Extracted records
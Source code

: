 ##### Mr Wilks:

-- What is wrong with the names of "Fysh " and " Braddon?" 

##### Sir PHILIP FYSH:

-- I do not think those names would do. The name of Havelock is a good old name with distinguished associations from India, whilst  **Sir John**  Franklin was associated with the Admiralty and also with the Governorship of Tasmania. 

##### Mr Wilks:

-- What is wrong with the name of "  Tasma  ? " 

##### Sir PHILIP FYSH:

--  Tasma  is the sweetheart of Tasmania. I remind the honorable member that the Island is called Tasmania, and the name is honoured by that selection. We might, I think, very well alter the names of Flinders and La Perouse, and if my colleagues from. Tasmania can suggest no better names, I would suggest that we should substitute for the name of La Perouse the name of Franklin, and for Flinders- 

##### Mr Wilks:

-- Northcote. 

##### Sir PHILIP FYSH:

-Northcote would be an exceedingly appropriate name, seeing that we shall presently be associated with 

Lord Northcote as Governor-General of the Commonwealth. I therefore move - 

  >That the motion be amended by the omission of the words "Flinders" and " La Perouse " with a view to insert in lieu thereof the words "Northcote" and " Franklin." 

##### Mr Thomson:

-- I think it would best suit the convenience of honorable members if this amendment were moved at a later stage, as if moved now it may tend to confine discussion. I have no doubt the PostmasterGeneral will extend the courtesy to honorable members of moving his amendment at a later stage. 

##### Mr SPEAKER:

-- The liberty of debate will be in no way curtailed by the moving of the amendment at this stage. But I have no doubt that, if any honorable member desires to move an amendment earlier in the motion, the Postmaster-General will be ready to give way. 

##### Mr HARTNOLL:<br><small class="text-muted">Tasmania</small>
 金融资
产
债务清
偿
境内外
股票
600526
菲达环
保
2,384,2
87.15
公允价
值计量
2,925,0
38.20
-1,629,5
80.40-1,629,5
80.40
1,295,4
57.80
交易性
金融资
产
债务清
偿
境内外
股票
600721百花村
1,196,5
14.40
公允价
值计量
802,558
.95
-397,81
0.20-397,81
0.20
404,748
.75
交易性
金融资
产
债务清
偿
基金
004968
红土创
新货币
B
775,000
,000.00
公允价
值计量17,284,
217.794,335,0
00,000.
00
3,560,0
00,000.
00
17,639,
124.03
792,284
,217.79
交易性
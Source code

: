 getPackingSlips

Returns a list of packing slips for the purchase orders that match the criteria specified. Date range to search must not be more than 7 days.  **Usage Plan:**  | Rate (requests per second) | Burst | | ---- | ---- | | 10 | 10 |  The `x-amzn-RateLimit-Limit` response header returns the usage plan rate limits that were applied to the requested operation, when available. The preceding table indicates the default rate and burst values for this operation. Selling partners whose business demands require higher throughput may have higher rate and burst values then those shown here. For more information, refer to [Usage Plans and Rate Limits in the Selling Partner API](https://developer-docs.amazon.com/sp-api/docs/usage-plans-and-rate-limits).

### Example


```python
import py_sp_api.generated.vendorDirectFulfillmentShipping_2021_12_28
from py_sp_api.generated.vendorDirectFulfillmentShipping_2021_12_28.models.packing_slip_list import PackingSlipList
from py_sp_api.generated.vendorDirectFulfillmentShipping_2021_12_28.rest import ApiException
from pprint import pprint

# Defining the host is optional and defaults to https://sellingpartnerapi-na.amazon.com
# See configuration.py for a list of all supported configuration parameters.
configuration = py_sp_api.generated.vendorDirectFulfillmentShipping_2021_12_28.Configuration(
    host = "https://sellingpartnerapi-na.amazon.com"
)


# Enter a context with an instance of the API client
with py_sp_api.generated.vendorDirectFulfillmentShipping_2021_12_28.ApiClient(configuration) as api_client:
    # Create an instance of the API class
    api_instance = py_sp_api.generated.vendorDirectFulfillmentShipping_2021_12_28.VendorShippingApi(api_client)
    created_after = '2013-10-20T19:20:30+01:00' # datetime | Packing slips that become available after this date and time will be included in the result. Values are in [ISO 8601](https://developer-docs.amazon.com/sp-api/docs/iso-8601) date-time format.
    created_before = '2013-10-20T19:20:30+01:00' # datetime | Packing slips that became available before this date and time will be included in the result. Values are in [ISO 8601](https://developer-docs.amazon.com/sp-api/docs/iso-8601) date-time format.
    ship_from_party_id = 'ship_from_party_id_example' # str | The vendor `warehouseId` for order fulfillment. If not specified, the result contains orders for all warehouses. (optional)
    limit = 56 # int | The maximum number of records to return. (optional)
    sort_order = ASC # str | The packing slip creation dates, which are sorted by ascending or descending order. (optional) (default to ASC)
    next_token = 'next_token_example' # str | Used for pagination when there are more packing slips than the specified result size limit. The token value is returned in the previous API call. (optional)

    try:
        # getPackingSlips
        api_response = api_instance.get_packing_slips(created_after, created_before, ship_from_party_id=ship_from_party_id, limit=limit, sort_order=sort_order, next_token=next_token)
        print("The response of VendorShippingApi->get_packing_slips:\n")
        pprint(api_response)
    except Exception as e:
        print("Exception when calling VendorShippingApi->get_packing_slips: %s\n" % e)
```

§ **THE TASK**
Please show every line of the entries above that contains the word "Northcote".

§ **WRITTEN ANSWER**
-- Northcote. 
-Northcote would be an exceedingly appropriate name, seeing that we shall presently be associated with 
Lord Northcote as Governor-General of the Commonwealth. I therefore move - 
  >That the motion be amended by the omission of the words "Flinders" and " La Perouse " with a view to insert in lieu thereof the words "Northcote" and " Franklin." 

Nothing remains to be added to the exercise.